Eli5 How do you not lift with your back? Won’t there always be strain on your back?


Eli5 How do you not lift with your back? Won’t there always be strain on your back?

In: Physics

When you lift, the idea is you keep your back rigid and tight, keeping your legs under you while using them to do the lifting. When lifting with your back, you are mostly bending at the hips and bringing your chest up rather than keeping it up when using your legs. I would suggest looking at a deadlifting form video and it’ll talk about that concept.

You can also look for videos showing how toddlers lift objects. I used to do safety training and would show my classes how to properly lift by showing these videos. I think they were called something like “Kid Lift”

Squat, don’t bend
Keeping it as close to your body as you can is the basic idea, keeping your back straight, so it’s pulling your back down, not forward

It’s like how you do a squat at the gym. You try to get your back vertical and push with your legs. It puts strain on you back for sure, but your back is much better equipped to handle that stress than it is to try and lift the weight on its own

The idea is for the load to be along the axis of your spine. That is, the force should compress your vertebrae together because that’s what they are designed to do. Off-axis force puts an unusual strain on the muscles in your back and will make injury far more likely.

However, please do lift with your back (as long as you do it properly). Strong back muscles are the best way to avoid injury and many people have bad backs precisely because they will not strengthen those muscles.
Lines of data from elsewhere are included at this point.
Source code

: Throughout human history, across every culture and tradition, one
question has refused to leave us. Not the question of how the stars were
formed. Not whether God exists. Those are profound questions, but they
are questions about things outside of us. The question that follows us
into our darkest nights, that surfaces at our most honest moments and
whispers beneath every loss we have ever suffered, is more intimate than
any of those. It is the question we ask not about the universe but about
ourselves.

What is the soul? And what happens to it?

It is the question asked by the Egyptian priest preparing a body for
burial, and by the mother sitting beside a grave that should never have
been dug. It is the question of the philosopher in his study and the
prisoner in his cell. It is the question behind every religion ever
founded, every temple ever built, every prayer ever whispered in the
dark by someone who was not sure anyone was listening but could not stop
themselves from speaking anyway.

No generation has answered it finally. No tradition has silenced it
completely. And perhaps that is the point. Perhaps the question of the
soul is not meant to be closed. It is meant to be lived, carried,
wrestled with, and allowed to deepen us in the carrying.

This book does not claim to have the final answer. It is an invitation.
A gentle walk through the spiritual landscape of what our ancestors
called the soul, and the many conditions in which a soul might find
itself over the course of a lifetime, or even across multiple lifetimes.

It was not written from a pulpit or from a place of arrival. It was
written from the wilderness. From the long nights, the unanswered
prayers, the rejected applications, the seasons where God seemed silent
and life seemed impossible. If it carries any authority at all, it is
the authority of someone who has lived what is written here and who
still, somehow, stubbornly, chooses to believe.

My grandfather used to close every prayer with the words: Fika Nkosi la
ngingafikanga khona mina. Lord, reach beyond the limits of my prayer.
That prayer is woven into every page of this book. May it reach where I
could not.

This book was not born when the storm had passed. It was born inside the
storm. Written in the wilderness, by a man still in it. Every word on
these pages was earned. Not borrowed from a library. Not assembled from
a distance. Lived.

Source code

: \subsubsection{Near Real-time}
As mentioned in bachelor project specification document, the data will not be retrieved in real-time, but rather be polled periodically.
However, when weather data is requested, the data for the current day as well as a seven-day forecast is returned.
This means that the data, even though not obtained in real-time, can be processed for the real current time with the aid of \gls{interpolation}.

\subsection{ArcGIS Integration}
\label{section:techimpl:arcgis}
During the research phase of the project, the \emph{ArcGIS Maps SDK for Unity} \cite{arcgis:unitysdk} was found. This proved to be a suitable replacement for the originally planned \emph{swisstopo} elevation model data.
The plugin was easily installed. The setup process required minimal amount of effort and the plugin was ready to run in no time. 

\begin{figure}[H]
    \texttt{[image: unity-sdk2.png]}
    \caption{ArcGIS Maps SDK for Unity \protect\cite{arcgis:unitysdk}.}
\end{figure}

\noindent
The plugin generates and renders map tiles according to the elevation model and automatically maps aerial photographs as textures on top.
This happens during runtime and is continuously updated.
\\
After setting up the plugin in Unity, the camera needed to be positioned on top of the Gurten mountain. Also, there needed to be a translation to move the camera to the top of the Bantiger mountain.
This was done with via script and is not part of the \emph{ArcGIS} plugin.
Don’t lift with your back is some of the worst unqualified advice I have ever received and led to years of back pain before my common sense kicked in.

Your back is made from lots of bones (vertebrae) and discs between them acting as cushions.

If you lift with your back vertically the pressure on the discs is evenly distributed.

If you lift with your back at an angle the pressure on the discs is more on one side than the other. The pressure on one side of the disc can cause it to slip out of position (hence having a slipped disc) or cause the disc to bulge on the other side (think of squeezing one side of a balloon) where it can press on the nerves running down your spine.